When you’re someone who cares about eating and drinking, of course, the problem is that there are so many great places to visit that you might never find, just because they happen to be off your beaten track or because they can’t afford an expensive PR agency. I’m almost certainly missing out on the greatest meal of my life right now, and all because Time Out has neglected to visit some Senegalese hole in the wall in the depths of Queens.

The flipside is that if you ever get the chance to wander, you’re bound to come across something good. And – as it turns out – all it takes is a failed sleepover to open your eyes to what New York has to offer.

Not that my sleepover had fallen apart, you understand. The Special One tends to frown on the concept of me having a sleepover, especially when it’s Drew Barrymore’s mummom who has called my mummom to see if I can come over to play for the night. But The Youngest is allowed much more flexibility, it would seem. Sadly when the birthday party sleepover turned out to be just a birthday party, it was me who was designated to make the long trip to The Middle of Nowhere to pick her up.

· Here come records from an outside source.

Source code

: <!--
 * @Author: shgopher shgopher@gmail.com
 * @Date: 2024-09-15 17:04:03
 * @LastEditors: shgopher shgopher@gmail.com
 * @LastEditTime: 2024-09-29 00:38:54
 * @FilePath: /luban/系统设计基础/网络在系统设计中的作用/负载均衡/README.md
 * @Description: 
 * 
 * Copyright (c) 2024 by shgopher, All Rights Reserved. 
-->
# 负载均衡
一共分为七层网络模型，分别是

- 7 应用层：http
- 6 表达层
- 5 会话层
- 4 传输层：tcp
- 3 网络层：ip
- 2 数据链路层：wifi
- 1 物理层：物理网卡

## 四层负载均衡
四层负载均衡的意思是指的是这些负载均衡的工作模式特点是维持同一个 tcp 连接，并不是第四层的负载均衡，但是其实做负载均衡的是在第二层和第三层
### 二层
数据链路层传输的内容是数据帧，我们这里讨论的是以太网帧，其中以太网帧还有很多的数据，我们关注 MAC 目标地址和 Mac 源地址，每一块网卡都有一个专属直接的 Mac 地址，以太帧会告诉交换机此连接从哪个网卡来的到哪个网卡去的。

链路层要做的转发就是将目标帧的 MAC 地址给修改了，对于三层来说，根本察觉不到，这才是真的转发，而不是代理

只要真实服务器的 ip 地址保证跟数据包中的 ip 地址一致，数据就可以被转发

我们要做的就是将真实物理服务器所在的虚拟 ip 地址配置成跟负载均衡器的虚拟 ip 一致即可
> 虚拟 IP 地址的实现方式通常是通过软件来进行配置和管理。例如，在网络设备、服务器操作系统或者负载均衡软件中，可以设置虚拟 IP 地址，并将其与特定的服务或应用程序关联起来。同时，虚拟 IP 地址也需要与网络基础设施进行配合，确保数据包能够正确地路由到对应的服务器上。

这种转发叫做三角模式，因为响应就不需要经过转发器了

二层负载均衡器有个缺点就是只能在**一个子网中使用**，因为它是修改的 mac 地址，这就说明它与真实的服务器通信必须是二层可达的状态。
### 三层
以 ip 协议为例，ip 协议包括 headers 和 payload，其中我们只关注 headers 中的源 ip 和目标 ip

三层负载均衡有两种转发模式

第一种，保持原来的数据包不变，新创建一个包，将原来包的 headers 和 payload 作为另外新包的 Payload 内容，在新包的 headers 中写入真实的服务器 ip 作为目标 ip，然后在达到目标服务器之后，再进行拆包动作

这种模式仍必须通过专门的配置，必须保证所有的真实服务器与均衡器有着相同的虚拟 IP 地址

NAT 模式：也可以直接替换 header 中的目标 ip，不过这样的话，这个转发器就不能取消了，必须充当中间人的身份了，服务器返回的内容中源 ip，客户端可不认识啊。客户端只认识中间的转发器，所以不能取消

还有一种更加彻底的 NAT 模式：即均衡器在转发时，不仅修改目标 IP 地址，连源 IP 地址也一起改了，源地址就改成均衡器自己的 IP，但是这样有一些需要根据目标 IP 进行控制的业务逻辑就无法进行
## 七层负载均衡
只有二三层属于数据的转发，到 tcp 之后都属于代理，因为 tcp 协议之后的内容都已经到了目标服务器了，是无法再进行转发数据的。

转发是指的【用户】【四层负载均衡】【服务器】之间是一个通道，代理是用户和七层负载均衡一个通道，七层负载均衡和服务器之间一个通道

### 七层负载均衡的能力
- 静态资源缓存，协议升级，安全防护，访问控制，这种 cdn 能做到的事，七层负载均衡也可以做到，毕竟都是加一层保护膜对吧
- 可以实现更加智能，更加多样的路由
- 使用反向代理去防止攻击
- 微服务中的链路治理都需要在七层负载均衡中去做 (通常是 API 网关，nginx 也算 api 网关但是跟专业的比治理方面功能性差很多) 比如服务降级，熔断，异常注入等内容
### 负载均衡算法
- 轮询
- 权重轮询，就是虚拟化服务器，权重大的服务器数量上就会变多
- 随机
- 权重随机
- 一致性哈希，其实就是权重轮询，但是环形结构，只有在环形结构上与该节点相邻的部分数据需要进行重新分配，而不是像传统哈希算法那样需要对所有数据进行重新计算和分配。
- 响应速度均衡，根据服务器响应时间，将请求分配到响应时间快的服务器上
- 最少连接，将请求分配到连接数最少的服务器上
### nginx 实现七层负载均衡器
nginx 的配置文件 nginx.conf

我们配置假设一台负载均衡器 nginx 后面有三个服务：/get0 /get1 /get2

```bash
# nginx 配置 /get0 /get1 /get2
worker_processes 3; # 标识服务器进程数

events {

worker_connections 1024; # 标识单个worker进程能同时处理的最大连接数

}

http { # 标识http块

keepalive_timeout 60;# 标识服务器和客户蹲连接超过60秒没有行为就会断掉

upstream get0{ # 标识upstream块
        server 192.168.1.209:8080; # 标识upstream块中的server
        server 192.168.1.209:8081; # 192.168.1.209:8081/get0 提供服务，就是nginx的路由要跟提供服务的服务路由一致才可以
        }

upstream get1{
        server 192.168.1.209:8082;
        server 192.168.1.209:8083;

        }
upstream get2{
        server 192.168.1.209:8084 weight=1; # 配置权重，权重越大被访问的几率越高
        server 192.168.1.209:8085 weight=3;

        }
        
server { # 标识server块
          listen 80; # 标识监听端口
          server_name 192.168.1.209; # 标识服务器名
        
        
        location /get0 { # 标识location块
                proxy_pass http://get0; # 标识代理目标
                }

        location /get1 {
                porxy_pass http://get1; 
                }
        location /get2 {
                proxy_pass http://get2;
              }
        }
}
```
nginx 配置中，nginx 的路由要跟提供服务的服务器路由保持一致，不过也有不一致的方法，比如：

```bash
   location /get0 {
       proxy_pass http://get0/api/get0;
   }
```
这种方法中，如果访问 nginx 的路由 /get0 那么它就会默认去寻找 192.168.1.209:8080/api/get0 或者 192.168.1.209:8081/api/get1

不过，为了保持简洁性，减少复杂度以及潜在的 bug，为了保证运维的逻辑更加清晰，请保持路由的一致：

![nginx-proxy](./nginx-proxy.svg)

Fortunately the long walk to the aforementioned back of beyond began in Chinatown, and given that I had almost two hours to kill, that gave me plenty of time to explore. Luckily I remembered a blog post by NYC Girl Uninterrupted which had made me dream wistfully of dumplings for months. One visit to Prosperity Dumpling later (and only $1 lighter for the experience), and I had five delicious dumplings in a box in my hand. Admittedly ten minutes later I had lost most of the roof of my mouth to hideous third degree burns caused by the dumplings being kept at a temperature which suggested that they were the product of nuclear fission rather than the frying pan. But pain is so close to pleasure, and no more so than when your mouth is handling a perfect piece of pork and chive dumpling filling like a cross between foie gras and a small ball of molten lava.

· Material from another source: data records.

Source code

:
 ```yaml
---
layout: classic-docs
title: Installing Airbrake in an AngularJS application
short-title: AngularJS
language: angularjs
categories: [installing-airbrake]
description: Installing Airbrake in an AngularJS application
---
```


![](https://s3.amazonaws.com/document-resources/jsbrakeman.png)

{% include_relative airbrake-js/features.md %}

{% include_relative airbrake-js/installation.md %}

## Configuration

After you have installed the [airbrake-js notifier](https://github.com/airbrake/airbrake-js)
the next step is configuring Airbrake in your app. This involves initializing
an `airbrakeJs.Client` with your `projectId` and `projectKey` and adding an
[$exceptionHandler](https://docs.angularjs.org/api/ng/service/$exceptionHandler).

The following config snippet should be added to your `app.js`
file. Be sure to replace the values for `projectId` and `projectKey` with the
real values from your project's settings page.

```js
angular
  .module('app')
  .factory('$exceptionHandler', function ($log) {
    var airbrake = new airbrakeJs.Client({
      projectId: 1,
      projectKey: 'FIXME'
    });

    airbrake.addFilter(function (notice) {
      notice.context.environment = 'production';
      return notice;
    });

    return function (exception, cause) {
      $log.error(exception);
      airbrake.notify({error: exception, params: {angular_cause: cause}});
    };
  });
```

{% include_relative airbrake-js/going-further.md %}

Having sated myself on dumplings, I still had 45 minutes to kill, and so wandered randomly to find a coffee shop or bar I could while away the time in. The only place I could find in the area that was vaguely empty was The Ten Bells, a wine bar with blackboards and seating vaguely redolent of something you might find on a back street in Paris. Having taken a seat, and been poured a glass of Rioja by the guy behind the bar, I instantly felt at ease – and only mildly annoyed that I had missed their half-price oyster happy hour by a matter of minutes. Ah, the problems of the bourgeoisie…

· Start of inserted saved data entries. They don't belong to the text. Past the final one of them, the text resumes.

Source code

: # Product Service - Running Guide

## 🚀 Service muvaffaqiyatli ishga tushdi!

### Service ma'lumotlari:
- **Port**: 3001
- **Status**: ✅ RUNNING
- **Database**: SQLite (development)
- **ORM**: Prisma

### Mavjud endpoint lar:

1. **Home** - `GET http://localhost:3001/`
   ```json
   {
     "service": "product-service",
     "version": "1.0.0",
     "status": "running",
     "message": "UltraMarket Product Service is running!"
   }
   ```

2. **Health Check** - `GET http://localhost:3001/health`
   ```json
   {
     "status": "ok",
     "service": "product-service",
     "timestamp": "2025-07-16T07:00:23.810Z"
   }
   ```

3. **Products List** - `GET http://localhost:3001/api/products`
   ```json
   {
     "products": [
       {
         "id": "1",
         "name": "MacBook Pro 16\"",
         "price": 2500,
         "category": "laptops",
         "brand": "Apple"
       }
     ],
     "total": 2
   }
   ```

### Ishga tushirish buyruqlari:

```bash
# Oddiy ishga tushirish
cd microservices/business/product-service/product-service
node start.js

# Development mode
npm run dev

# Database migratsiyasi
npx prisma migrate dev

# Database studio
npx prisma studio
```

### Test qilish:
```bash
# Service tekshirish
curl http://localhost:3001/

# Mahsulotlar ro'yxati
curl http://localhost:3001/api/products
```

As I sat reading a paper and drinking my wine, I reflected on the fact that the evening had been the perfect reminder of all that New York had to offer. Tiny little nooks and crannies filled with great food and drink – what’s not to like?

And then four annoying Sex & The City wannabes sat at the bar alongside me, were rude to the barman, and filled the air with inanity and self-obsession. My bubble was burst.

All idylls must come to an end it would seem, and for all it’s charms, New York’s just another city after all.